On connaît tous les fruits et légumes emballés dans des barquettes de styromousse, entourés d’un film plastique et placés dans un sac… Ou les formats collation qui multiplient les emballages. Pour Jeannot Richard, vice-président des opérations et du développement à Recyc-Québec, les emballages représentent encore «un défi pour une société en croissance comme la nôtre, où de nouvelles matières sont sans cesse générées par la consommation».

«Nous avons besoin d’une approche plus responsable en ce qui concerne la gestion de nos ressources, précise Sylvain Allard, professeur en design à l’UQAM. En matière d’écoemballages, tout reste à faire.»

En généralisant l’usage du panier de recyclage et la consigne pour les bouteilles de bière, le Québec a fait un premier pas vers la valorisation des emballages, mais cela demeure insuffisant, selon le professeur. Seules quelques entreprises innovatrices ont créé des procédés de recyclage de leurs matières à l’interne, pour les bouteilles d’eau notamment.

Pénaliser les ressources non renouvelables
«Il faudrait des lois ou un système de taxation afin de valoriser les matières renouvelables et de pénaliser l’usage de celles qui ne le sont pas», estime M. Allard.

Pour l’instant, le gouvernement a misé sur deux textes : la Loi 130, qui instaure une taxe sur la quantité de matières envoyées à l’élimination, et la Loi 102, qui oblige les entreprises à contribuer au financement de la collecte sélective à hauteur de 50 % depuis 2005.

«Les matières plus difficiles à trier, comme les poly-styrènes, peuvent avoir un coût de 5 à 10 fois plus élevé que d’autres plastiques (PET, HDDE…) plus faciles à recycler», explique Maryse Vermette, PDG d’Éco Entreprises Québec (EEQ). Cette année, EEQ a reçu pas moins de 47 M$ de la part des entreprises, et le montant perçu grâce à ces deux lois pourrait encore être augmenté prochainement par le gouvernement.

Un gain pour tous
Si l’on connaît les obstacles, on oublie souvent que tout le monde a quelque chose à gagner en pratiquant l’écoconception, y compris les entreprises. «C’est l’occasion pour elles de prendre une longueur d’avance sur leurs concurrents et de réduire leurs coûts (matière et transport), puisque l’emballage représente jusqu’à 15 % du prix de vente d’un produit», précise M. Allard.

Reste que de tels efforts ne feront pas disparaître la problématique des emballages. Selon Lysianne Panagis, coordonnatrice d’Action RE-buts, les citoyens doivent prendre leur place et ne pas sous-estimer leur pouvoir d’influencer les industriels. «Les entreprises sont à l’affût des produits qui se vendent mieux que les autres, souligne-t-elle.

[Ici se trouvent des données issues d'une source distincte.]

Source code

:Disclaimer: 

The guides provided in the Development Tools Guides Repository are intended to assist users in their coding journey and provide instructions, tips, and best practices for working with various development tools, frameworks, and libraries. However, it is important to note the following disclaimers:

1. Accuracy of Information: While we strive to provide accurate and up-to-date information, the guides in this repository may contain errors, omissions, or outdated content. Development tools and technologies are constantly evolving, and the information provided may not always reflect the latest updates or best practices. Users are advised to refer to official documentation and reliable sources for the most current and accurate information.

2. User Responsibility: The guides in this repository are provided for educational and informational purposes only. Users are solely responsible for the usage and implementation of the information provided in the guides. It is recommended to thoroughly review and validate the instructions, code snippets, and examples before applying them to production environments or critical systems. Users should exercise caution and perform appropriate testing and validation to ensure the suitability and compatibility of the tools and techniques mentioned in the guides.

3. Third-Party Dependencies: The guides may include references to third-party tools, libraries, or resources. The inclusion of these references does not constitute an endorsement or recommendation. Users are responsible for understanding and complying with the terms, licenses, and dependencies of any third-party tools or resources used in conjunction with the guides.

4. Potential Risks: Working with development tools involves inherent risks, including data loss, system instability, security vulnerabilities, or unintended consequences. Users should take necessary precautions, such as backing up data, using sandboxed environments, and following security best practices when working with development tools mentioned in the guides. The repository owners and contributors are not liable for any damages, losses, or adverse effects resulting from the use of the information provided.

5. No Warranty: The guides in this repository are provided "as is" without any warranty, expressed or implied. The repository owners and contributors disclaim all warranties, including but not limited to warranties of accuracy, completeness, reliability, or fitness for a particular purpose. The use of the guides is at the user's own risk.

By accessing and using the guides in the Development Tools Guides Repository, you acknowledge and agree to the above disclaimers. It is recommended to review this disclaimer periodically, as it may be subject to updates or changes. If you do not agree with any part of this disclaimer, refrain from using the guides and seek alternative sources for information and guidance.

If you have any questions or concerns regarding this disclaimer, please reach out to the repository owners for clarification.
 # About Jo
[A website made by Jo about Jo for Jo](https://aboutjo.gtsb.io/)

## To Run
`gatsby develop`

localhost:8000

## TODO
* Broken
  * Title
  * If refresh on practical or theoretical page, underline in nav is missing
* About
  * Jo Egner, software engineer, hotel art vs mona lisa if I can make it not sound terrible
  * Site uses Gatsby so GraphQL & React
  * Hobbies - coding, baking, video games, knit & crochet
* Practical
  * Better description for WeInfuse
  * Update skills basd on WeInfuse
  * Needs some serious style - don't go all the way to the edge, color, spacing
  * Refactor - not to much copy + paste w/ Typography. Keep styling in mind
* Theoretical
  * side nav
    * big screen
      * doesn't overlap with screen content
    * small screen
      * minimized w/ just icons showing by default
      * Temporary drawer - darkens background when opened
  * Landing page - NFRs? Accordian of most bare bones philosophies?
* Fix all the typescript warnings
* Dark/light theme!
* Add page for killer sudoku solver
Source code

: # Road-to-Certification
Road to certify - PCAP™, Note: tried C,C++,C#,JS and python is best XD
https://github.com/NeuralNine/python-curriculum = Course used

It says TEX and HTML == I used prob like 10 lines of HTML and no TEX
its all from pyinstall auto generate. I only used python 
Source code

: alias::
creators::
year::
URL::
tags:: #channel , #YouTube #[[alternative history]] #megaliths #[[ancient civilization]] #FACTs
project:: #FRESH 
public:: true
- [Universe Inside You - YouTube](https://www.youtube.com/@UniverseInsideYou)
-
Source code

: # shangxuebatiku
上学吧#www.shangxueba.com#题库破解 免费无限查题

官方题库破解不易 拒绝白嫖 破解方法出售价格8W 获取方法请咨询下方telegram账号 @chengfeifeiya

Au consommateur de dicter ses choix.»

Si les citoyens peuvent faire entendre leur voix au moyen de courriels adressés aux compagnies, André Porlier, directeur général du Conseil régional de l’environnement de Montréal, estime que leur rôle demeure complexe et limité. «Les consommateurs peuvent se plaindre des produits suremballés auprès de leurs détaillants, indique-t-il. Mais souvent, ces derniers ne sont même pas responsables de l’emballage des produits.»

Et ailleurs?
Selon plusieurs experts, l’Europe aurait une longueur d’avance en ce qui concerne la conservation des produits et la protection du consommateur. «Entre les exigences européennes et la crise de la vache folle, l’Europe a subi dès 1992-1994 une série de contraintes qui ont obligé les entreprises à mettre en place des pratiques pour améliorer les technologies», estime Thierry Varlet, président de France Emballages.

Éco Emballages, cousine d’Éco Entreprises Québec, est chargée de recueillir la redevance payée par les entreprises pour l’enlèvement des ordures ménagères. Seul bémol : la communauté européenne veut que chaque pays puisse soutenir la filière de recyclage de son choix. Résultat : «En Belgique, on soutient beaucoup l’industrie papetière, alors qu’en France, ce sont plutôt certains plastiques qui ont la faveur, et en Allemagne, on privilégie la consigne, souligne M. Varlet. La collecte du verre en apport volontaire fonctionne aussi très bien en France. En Allemagne, on trie même les verres blancs des verres colorés.»